Facilities that meet the 50 kt CO2e threshold will be required to register with Environment and Climate Change Canada.

Voluntary participation in the Output-Based Pricing System (opt-in)

Facilities in backstop jurisdictions with annual emissions between 10 kt CO2e and 50 kt CO2e and that carry out an activity for which an output-based standard has been prescribed will be able to opt-in to the OBPS starting with the January 1 to December 31, 2020 compliance period (i.e., they will purchase charge-in fuel during 2019). Once a facility opts-in, it will be subject to the same obligations as all other OBPS facilities and will be able to purchase charge-free fuel.

A facility wishing to opt-in will need to submit a request to Environment and Climate Change Canada in advance of the first year in which it would like to be subject to the OBPS. Environment and Climate Change Canada will review each application and will designate approved applicants. For those facilities, the OBPS will apply starting at the beginning of the next relevant compliance period.

Additional information will be provided following further consultation on the eligibility criteria and process for opting in.

Covered emission sources

Covered emission sources will include fuel combustion, industrial process, flaring, and some venting and fugitive sources. Methane venting and methane fugitive emissions from oil and gas facilities will not be subject to pricing under the OBPS.

Emissions of all seven of the United Nations Framework Convention on Climate Change (UNFCCC) greenhouse gases will be included, to the extent practicable – carbon dioxide (CO2)Footnote 6 , methane (CH4), nitrous oxide (N2O), hydrofluorocarbons (HFCs), perfluorocarbons (PFCs), sulfur hexafluoride (SF6) and nitrogen trifluoride (NF3).

Output-based standards

To the extent practicable, output-based standards will be developed using a consistent approach across sectors.

In most cases, output-based standards will be set as a percentage of the production-weighted national average of emission intensityFootnote 7 . In some cases it may be necessary to use alternate metrics that better characterize the sector.

The proposed starting percentage for all output-based standards will be 70% of the production-weighted national average of emission intensity (i.e., the output-based standard will be set 30% below the production-weighted national average of emission intensity).
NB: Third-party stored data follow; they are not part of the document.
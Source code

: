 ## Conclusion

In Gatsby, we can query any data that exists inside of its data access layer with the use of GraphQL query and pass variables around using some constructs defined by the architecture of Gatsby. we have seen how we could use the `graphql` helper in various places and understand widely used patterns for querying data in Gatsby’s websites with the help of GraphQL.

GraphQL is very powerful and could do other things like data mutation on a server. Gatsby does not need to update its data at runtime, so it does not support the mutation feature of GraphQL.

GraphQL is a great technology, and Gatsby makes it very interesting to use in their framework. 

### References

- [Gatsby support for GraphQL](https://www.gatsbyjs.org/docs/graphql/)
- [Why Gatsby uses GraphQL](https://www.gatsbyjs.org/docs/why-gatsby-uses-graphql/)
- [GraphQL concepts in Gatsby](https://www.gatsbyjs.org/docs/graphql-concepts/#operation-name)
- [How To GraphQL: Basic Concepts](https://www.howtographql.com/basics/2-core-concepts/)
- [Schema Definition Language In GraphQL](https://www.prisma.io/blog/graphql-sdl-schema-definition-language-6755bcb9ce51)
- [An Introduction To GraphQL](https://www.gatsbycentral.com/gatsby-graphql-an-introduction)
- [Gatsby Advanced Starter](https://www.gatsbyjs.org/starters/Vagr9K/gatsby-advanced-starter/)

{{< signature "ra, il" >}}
That percentage may be adjusted based on various considerations, such as the emissions intensity of the best-in-class performer (the facility with the lowest emissions intensity); the distribution of emissions intensities among facilities in the sector; and potential impacts on competitiveness.

The stringency of output-based standards will increase over time. Consideration is being given to different approaches, including a fixed annual percent reduction and scheduled revisions at multi-year intervals.

Output-based standards will initially be developed for the following industrial sectors: oil and gas, pulp and paper, chemicals, nitrogen-fertilizers, lime, cement, base metal smelting and refining, potash, iron ore pelletizing, mining, iron and steel, and food processing. Over time, output-based standards for additional sectors may be developed.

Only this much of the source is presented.